You are viewing a plain text version of this content. The canonical link for it is here.
Posted to dev@lucene.apache.org by "Mike Sokolov (JIRA)" <ji...@apache.org> on 2011/05/24 03:50:47 UTC

[jira] [Commented] (SOLR-1758) schema definition for configuration files

    [ https://issues.apache.org/jira/browse/SOLR-1758?page=com.atlassian.jira.plugin.system.issuetabpanels:comment-tabpanel&focusedCommentId=13038355#comment-13038355 ] 

Mike Sokolov commented on SOLR-1758:
------------------------------------

This was originally reported in the context of DIH, but as the OP said, it applies equally well to all configuration.

The config-validation.patch includes changes to Config that validate all XML configuration files loaded there.  The patch includes a schema with rules for <config/>, <schema>, <solr/>, <elevate/> and <root/> (used in tests).  It could be extended for other files as well.  The change causes Config to look in solr.home for a file called config.xsd.  If found, it is loaded and used to validate whatever configuration file is being loaded.  If a validation error occurs, an exception is raised (and logged? this seemed to be the way it was done before, although it seemed odd to me - I'd have thought exception logging would want to be handled at an outermost layer).

The Solr XML usage seems to be very flexible in practice.  Therefore the schema attempts to allow a fair amount of flexibility: for elements marked as "plugins" in the Wiki documentation, I've allowed pretty much arbitrary child content.

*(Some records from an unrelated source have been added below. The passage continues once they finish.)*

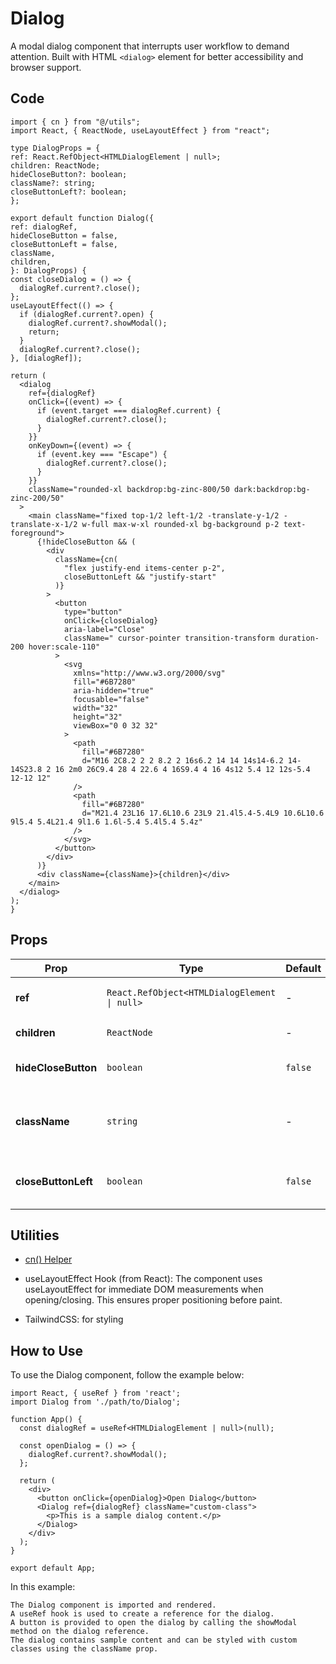 # Dialog

A modal dialog component that interrupts user workflow to demand attention. Built with HTML `<dialog>` element for better accessibility and browser support.

## Code

  ```tsx
import { cn } from "@/utils";
import React, { ReactNode, useLayoutEffect } from "react";

type DialogProps = {
  ref: React.RefObject<HTMLDialogElement | null>;
  children: ReactNode;
  hideCloseButton?: boolean;
  className?: string;
  closeButtonLeft?: boolean;
};

export default function Dialog({
  ref: dialogRef,
  hideCloseButton = false,
  closeButtonLeft = false,
  className,
  children,
}: DialogProps) {
  const closeDialog = () => {
    dialogRef.current?.close();
  };
  useLayoutEffect(() => {
    if (dialogRef.current?.open) {
      dialogRef.current?.showModal();
      return;
    }
    dialogRef.current?.close();
  }, [dialogRef]);

  return (
    <dialog
      ref={dialogRef}
      onClick={(event) => {
        if (event.target === dialogRef.current) {
          dialogRef.current?.close();
        }
      }}
      onKeyDown={(event) => {
        if (event.key === "Escape") {
          dialogRef.current?.close();
        }
      }}
      className="rounded-xl backdrop:bg-zinc-800/50 dark:backdrop:bg-zinc-200/50"
    >
      <main className="fixed top-1/2 left-1/2 -translate-y-1/2 -translate-x-1/2 w-full max-w-xl rounded-xl bg-background p-2 text-foreground">
        {!hideCloseButton && (
          <div
            className={cn(
              "flex justify-end items-center p-2",
              closeButtonLeft && "justify-start"
            )}
          >
            <button
              type="button"
              onClick={closeDialog}
              aria-label="Close"
              className=" cursor-pointer transition-transform duration-200 hover:scale-110"
            >
              <svg
                xmlns="http://www.w3.org/2000/svg"
                fill="#6B7280"
                aria-hidden="true"
                focusable="false"
                width="32"
                height="32"
                viewBox="0 0 32 32"
              >
                <path
                  fill="#6B7280"
                  d="M16 2C8.2 2 2 8.2 2 16s6.2 14 14 14s14-6.2 14-14S23.8 2 16 2m0 26C9.4 28 4 22.6 4 16S9.4 4 16 4s12 5.4 12 12s-5.4 12-12 12"
                />
                <path
                  fill="#6B7280"
                  d="M21.4 23L16 17.6L10.6 23L9 21.4l5.4-5.4L9 10.6L10.6 9l5.4 5.4L21.4 9l1.6 1.6l-5.4 5.4l5.4 5.4z"
                />
              </svg>
            </button>
          </div>
        )}
        <div className={className}>{children}</div>
      </main>
    </dialog>
  );
}
  ```

## Props

| Prop                | Type                                  | Default     | Description                              |
|---------------------|---------------------------------------|-------------|------------------------------------------|
| **ref**             | `React.RefObject<HTMLDialogElement \| null>` | -           | Dialog element reference                 |
| **children**        | `ReactNode`                           | -           | Dialog content                           |
| **hideCloseButton** | `boolean`                             | `false`     | Hide the close button                    |
| **className**       | `string`                              | -           | Custom CSS classes for content container |
| **closeButtonLeft** | `boolean`                             | `false`     | Position close button on left side       |

## Utilities

 - [cn() Helper](https://github.com/adelpro/line-craft/blob/main/utils/cn.md)

 - useLayoutEffect Hook (from React): The component uses useLayoutEffect for immediate DOM measurements when opening/closing. This ensures proper positioning before paint.

 - TailwindCSS: for styling

## How to Use

To use the Dialog component, follow the example below:

```tsx
import React, { useRef } from 'react';
import Dialog from './path/to/Dialog';

function App() {
  const dialogRef = useRef<HTMLDialogElement | null>(null);

  const openDialog = () => {
    dialogRef.current?.showModal();
  };

  return (
    <div>
      <button onClick={openDialog}>Open Dialog</button>
      <Dialog ref={dialogRef} className="custom-class">
        <p>This is a sample dialog content.</p>
      </Dialog>
    </div>
  );
}

export default App;
```

In this example:

    The Dialog component is imported and rendered.
    A useRef hook is used to create a reference for the dialog.
    A button is provided to open the dialog by calling the showModal method on the dialog reference.
    The dialog contains sample content and can be styled with custom classes using the className prop.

The wildcards in the schema are "lax" which means that they allow any element, even unknown elements, but when known elements are found, they are validated against the model in the schema (eg: <str> is not allowed to have any child elements).

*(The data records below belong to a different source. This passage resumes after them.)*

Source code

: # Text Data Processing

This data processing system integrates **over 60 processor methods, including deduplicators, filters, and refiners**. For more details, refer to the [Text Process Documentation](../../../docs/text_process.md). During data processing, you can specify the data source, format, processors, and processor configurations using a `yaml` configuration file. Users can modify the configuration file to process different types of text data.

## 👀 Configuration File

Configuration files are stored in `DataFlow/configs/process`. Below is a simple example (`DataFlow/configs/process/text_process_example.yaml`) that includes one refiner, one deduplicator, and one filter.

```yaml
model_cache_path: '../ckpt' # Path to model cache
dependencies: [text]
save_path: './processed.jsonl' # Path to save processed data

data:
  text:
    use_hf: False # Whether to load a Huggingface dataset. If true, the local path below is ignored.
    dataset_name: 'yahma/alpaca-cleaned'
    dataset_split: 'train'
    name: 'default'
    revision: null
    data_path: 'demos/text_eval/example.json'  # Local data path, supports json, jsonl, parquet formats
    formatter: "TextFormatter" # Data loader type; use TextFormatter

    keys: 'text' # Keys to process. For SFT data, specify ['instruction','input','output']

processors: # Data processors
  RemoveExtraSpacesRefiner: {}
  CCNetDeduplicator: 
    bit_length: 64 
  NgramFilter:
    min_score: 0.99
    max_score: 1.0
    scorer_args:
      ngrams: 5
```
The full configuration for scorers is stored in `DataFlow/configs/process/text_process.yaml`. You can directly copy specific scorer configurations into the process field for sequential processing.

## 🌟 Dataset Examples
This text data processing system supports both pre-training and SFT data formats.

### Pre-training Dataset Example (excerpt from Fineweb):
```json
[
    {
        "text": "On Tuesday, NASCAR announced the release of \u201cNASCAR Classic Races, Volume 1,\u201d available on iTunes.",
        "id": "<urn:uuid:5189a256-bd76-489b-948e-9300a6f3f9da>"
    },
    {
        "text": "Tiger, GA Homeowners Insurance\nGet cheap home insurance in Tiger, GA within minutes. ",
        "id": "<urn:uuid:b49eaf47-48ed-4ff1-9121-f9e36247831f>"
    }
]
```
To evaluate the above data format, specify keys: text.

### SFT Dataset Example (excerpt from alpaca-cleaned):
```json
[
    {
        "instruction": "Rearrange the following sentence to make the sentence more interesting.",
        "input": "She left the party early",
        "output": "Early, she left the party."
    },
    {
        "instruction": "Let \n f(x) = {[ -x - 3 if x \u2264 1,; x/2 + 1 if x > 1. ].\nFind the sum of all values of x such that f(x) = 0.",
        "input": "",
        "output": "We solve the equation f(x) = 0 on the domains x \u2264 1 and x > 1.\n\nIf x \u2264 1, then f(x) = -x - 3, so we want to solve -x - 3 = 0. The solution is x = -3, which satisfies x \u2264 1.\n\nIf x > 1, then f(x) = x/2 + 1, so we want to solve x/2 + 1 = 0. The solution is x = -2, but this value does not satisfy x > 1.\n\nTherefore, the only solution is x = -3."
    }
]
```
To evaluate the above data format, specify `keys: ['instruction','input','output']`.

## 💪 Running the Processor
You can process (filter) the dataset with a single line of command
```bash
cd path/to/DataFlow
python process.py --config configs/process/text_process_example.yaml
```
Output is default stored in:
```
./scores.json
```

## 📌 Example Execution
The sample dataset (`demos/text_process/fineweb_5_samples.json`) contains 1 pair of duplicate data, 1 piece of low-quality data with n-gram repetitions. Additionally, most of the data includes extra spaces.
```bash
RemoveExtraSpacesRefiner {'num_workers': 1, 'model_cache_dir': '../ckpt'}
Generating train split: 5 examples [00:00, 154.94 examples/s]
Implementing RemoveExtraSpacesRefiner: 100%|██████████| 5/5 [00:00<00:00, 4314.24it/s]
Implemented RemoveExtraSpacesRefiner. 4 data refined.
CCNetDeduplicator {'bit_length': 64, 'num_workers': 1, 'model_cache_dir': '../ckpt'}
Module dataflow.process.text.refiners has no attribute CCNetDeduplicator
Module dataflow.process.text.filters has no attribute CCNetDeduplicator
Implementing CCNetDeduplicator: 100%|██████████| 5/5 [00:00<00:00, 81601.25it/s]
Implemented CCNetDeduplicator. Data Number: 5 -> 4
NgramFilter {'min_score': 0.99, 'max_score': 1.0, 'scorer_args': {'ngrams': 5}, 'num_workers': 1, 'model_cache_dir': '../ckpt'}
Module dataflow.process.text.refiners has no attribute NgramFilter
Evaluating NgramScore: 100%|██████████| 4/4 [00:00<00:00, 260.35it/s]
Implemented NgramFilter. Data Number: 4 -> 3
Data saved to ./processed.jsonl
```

All the Solr tests but one pass with the patch, which means that the configuration in the solr example, as well as the various test configurations in solr/src/test-files/solr/conf, are all valid according to the schema.  The exception is one solrconfig.xml with a
luceneMatchVersion=4.0; I think this should LUCENE_40?  The patch also includes one new test of an invalid schema; it probably should have a few more.

However, my knowledge of Solr configuration options is far from encyclopedic - I spent a while with the documentation and examples - and there are almost certainly additional  configuration options out there that are in use and should be accounted for in the "standard" schema, eg some elements that should accept any attribute that don't currently.

In general I expect the schema could be evolved to be looser in some areas, and perhaps, tighter in others.

To help with that, I created some ant rules to convert the schema from Relax NG Compact syntax to XML Schema.  I find Relax easier to maintain, but including runtime validation support for Relax would require a large jar to be added to solr.  In this patch is dev-tools/schema; in there is a config.rnc, which is the source schema, and build.xml which compiles config.xsd from that using the trang.jar library and copies it into a few
places in the solr source tree.

Some TODOs:

It might be better to have separate schema files for separate configuration documents - this way the decision to validate could be made on a per-file basis, rather than globally for all configuration.

There is no model for <highlighting> in the schema - it's just a big wildcard right now.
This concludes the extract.